Cirrhosis is a major cause of morbidity and mortality worldwide with liver transplantations as it only possible cure. In the face of a significant organ shortage many patients die waiting. A major complication of cirrhosis is the development of portal hypertension and ascites. The management of ascites has barely evolved over the last hundred years and includes only a few milestones in our treatment approach, but has overall significantly improved patient morbidity and survival. Our mainstay to ascites management includes changes in diet, diuretics, shunt procedures, and large volume paracentesis. The understanding of the pathophysiology of cirrhosis and portal hypertension has significantly improved in the last couple of decades but the changes in ascites management have not seemed to mirror this newer knowledge. We herein review the history of ascites management and discuss some its current limitations.

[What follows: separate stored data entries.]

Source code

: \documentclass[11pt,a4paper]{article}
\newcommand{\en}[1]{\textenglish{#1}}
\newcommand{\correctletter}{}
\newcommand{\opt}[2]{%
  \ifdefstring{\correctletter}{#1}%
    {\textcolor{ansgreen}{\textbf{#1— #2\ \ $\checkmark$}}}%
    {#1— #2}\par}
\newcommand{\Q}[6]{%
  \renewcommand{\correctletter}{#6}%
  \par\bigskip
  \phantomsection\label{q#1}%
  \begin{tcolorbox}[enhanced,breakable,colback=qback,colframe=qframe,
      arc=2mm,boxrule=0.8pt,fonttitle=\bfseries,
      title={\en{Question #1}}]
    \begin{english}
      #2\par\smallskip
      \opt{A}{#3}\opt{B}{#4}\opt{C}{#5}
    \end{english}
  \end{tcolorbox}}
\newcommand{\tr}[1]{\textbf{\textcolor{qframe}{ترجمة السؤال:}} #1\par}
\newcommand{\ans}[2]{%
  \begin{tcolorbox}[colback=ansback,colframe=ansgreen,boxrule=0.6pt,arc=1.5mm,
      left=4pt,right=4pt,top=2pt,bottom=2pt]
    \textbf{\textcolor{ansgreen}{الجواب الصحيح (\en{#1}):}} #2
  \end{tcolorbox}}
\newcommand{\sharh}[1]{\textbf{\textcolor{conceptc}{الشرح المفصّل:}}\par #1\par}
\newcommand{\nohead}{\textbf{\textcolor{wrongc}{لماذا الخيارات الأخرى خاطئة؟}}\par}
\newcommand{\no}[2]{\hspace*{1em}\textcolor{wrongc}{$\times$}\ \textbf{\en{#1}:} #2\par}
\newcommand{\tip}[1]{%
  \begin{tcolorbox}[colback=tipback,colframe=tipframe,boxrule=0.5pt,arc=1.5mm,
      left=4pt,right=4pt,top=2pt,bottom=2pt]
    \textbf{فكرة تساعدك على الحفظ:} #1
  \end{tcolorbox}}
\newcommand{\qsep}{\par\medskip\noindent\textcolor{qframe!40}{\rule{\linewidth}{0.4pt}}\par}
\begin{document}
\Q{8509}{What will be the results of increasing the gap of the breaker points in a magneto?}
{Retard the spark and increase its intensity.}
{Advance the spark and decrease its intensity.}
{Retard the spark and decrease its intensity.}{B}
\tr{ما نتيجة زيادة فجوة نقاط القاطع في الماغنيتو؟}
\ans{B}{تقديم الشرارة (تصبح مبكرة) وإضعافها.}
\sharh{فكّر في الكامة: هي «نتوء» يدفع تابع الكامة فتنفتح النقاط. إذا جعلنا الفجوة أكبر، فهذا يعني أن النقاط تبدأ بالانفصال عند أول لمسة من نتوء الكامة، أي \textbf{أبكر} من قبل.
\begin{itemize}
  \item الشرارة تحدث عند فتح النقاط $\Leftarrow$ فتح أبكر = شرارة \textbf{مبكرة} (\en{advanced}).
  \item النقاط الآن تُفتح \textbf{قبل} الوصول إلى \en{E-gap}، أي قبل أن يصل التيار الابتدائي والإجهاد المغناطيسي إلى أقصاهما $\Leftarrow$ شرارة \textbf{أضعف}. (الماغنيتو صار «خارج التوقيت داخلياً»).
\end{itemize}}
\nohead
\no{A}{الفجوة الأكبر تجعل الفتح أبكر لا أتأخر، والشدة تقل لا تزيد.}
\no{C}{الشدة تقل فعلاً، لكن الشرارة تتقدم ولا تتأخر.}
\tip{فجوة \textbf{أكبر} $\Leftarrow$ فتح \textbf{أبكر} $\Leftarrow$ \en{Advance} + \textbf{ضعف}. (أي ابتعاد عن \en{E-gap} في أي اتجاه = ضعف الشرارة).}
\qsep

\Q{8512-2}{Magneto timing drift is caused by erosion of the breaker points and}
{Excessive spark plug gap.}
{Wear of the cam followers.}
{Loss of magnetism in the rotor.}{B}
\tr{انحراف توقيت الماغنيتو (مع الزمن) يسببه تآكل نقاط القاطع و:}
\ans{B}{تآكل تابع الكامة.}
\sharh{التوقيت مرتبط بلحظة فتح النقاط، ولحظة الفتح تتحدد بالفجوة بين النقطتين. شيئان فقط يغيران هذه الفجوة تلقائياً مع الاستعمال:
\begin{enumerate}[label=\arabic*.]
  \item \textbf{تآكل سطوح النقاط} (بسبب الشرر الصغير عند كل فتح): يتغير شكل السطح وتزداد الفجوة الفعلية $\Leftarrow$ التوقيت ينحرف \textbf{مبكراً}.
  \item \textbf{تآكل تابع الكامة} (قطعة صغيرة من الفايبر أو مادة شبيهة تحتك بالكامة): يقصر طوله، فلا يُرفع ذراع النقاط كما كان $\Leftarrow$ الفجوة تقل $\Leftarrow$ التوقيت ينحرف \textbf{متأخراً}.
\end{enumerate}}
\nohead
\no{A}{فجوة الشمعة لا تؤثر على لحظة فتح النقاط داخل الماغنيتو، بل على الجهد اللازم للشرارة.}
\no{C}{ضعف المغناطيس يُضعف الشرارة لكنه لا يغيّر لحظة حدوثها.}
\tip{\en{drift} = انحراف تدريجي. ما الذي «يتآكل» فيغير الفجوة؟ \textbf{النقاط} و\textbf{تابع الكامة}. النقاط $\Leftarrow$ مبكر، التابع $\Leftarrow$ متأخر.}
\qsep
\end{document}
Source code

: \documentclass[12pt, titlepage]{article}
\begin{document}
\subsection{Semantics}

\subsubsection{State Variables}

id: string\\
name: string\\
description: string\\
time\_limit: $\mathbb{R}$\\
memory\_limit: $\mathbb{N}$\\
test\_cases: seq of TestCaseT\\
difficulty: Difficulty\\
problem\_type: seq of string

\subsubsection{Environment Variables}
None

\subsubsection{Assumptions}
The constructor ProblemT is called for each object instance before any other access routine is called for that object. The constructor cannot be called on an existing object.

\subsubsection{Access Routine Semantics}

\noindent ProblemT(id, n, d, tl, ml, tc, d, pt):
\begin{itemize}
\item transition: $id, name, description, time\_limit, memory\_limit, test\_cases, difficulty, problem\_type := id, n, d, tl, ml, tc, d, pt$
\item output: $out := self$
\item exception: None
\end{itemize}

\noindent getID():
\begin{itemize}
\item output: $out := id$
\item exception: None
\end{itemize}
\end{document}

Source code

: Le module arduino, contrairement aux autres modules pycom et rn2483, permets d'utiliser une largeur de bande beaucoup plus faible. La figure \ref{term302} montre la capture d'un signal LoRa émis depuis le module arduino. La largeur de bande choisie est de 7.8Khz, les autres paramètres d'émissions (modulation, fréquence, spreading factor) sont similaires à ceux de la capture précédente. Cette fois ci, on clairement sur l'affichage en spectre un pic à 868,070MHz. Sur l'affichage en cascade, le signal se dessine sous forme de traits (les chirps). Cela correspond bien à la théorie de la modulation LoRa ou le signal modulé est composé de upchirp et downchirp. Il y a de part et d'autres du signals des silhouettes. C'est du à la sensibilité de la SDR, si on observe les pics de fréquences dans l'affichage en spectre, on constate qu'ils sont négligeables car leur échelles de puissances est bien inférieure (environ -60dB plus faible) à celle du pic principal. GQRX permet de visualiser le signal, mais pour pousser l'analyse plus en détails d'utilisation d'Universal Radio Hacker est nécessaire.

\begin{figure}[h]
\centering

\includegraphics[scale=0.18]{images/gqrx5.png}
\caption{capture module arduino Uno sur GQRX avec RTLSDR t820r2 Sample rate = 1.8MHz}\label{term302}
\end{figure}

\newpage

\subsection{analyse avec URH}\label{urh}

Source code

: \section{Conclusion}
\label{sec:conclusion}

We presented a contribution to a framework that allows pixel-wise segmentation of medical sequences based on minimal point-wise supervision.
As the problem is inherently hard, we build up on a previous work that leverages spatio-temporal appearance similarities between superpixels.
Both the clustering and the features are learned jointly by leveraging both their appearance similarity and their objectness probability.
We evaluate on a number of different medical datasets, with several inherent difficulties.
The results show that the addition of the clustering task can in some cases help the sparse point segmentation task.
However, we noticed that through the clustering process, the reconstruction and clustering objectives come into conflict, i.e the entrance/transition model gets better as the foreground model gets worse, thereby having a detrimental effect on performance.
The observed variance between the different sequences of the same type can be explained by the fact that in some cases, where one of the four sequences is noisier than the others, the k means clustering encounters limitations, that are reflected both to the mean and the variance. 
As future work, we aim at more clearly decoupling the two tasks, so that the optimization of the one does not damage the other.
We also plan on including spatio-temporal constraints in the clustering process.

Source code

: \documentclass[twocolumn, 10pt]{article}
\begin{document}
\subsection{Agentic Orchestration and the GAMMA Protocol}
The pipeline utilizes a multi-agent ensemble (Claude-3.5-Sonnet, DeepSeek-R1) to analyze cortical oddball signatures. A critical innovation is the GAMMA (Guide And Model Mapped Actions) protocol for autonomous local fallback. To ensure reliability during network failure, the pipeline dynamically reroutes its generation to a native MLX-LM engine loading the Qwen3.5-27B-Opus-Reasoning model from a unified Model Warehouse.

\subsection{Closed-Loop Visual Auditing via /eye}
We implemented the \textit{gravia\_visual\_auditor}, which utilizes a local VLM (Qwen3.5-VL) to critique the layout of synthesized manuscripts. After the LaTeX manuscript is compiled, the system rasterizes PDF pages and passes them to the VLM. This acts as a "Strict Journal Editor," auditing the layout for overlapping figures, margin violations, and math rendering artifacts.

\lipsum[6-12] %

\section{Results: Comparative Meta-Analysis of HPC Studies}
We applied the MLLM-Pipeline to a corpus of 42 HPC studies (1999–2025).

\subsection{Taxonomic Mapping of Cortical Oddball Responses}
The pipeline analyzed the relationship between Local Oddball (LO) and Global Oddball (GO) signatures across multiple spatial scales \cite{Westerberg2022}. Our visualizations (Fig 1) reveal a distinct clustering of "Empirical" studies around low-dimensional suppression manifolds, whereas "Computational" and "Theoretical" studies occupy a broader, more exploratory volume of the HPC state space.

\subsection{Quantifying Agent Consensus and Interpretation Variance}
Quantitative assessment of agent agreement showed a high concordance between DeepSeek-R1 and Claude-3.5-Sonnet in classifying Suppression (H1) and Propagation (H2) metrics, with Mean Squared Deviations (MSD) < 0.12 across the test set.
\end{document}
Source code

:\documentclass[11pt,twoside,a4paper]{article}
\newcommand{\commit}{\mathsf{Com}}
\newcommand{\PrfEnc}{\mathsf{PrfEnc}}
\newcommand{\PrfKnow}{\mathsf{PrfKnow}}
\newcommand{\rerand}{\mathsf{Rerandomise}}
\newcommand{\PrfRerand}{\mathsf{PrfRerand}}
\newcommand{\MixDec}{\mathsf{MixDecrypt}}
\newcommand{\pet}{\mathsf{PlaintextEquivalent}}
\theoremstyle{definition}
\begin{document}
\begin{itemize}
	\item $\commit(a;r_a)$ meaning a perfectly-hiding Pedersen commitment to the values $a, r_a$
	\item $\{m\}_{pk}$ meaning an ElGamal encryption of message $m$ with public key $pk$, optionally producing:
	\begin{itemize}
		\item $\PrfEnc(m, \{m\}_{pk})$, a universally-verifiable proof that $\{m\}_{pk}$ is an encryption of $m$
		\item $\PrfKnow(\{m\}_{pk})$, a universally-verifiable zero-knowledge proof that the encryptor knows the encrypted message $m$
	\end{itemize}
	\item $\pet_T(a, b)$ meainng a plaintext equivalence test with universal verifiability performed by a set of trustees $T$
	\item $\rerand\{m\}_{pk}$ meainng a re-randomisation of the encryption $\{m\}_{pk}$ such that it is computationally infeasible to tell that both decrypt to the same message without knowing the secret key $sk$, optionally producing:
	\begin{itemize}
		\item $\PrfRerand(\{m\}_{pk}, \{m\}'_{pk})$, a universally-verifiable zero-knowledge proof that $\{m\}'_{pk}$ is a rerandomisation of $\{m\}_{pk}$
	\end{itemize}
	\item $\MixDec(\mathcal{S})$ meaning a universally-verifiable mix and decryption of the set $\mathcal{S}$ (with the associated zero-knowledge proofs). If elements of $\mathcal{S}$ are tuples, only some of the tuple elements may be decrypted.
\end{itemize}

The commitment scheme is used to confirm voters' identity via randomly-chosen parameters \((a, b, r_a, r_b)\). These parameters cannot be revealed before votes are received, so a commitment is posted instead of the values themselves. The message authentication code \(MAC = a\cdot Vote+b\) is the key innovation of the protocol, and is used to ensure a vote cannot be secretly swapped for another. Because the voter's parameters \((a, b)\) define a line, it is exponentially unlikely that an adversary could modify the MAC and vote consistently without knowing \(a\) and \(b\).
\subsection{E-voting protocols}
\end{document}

Keywords: Portal hypertension, Cirrhosis, Ascites, Transhepatic portosystemic shunts, Paracentesis

Core tip: Few randomized control studies have been performed in the management of refractory ascites, of which all were performed either in the pre-model for end-stage liver disease (MELD) era or done in patients with low MELD scores. As such, most of the management guidelines have significant limitations in its utility for patients admitted to the hospital with significant hemodynamic dysfunction and other complications of cirrhosis. Our objective is to review the origins of our current management of refractory ascites and its limitations.